--- What is being asked ---
Omit every picture while you reproduce the entries that follow word for word.
------ Input ------
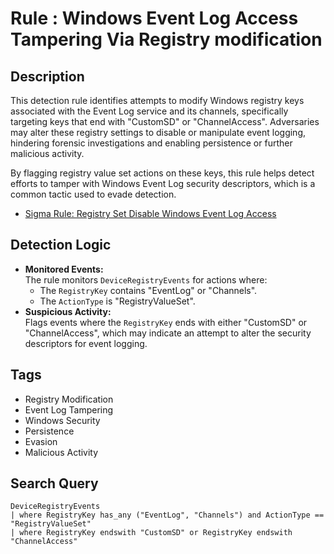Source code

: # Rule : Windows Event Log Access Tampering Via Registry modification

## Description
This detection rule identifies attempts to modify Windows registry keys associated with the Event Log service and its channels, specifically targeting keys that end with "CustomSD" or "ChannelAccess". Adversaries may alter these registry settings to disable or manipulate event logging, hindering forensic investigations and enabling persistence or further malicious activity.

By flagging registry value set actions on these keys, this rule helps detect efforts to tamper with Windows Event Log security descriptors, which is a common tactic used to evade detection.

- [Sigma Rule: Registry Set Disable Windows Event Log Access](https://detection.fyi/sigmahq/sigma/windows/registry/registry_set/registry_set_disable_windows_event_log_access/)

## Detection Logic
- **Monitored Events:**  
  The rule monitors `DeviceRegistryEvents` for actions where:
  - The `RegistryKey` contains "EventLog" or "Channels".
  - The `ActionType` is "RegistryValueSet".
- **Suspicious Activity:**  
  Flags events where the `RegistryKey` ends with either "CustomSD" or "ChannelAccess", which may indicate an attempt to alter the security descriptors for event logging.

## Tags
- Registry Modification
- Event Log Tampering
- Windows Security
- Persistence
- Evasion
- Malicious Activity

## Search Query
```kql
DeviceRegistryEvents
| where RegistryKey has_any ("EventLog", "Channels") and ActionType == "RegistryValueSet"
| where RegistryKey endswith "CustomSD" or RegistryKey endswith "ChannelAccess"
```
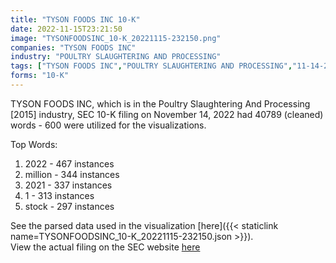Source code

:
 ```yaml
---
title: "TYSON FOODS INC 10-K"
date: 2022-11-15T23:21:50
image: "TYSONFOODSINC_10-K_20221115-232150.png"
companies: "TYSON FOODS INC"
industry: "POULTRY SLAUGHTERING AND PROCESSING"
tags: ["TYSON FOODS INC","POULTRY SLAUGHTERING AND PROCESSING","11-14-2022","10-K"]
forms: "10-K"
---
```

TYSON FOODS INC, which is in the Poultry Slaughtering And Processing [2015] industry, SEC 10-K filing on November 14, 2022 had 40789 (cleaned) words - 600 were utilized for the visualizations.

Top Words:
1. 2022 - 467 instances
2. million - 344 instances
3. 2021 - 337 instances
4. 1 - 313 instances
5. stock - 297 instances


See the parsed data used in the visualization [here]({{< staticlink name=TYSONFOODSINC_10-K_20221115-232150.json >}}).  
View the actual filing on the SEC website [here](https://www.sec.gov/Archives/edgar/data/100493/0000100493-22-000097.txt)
------
--- Expected output ---
Source code

: # Rule : Windows Event Log Access Tampering Via Registry modification

## Description
This detection rule identifies attempts to modify Windows registry keys associated with the Event Log service and its channels, specifically targeting keys that end with "CustomSD" or "ChannelAccess". Adversaries may alter these registry settings to disable or manipulate event logging, hindering forensic investigations and enabling persistence or further malicious activity.

By flagging registry value set actions on these keys, this rule helps detect efforts to tamper with Windows Event Log security descriptors, which is a common tactic used to evade detection.

- [Sigma Rule: Registry Set Disable Windows Event Log Access](https://detection.fyi/sigmahq/sigma/windows/registry/registry_set/registry_set_disable_windows_event_log_access/)

## Detection Logic
- **Monitored Events:**  
  The rule monitors `DeviceRegistryEvents` for actions where:
  - The `RegistryKey` contains "EventLog" or "Channels".
  - The `ActionType` is "RegistryValueSet".
- **Suspicious Activity:**  
  Flags events where the `RegistryKey` ends with either "CustomSD" or "ChannelAccess", which may indicate an attempt to alter the security descriptors for event logging.

## Tags
- Registry Modification
- Event Log Tampering
- Windows Security
- Persistence
- Evasion
- Malicious Activity

## Search Query
```kql
DeviceRegistryEvents
| where RegistryKey has_any ("EventLog", "Channels") and ActionType == "RegistryValueSet"
| where RegistryKey endswith "CustomSD" or RegistryKey endswith "ChannelAccess"
```
Source code

:
 ```yaml
---
title: "TYSON FOODS INC 10-K"
date: 2022-11-15T23:21:50
image: "TYSONFOODSINC_10-K_20221115-232150.png"
companies: "TYSON FOODS INC"
industry: "POULTRY SLAUGHTERING AND PROCESSING"
tags: ["TYSON FOODS INC","POULTRY SLAUGHTERING AND PROCESSING","11-14-2022","10-K"]
forms: "10-K"
---
```

TYSON FOODS INC, which is in the Poultry Slaughtering And Processing [2015] industry, SEC 10-K filing on November 14, 2022 had 40789 (cleaned) words - 600 were utilized for the visualizations.

Top Words:
1. 2022 - 467 instances
2. million - 344 instances
3. 2021 - 337 instances
4. 1 - 313 instances
5. stock - 297 instances


See the parsed data used in the visualization [here]({{< staticlink name=TYSONFOODSINC_10-K_20221115-232150.json >}}).  
View the actual filing on the SEC website [here](https://www.sec.gov/Archives/edgar/data/100493/0000100493-22-000097.txt)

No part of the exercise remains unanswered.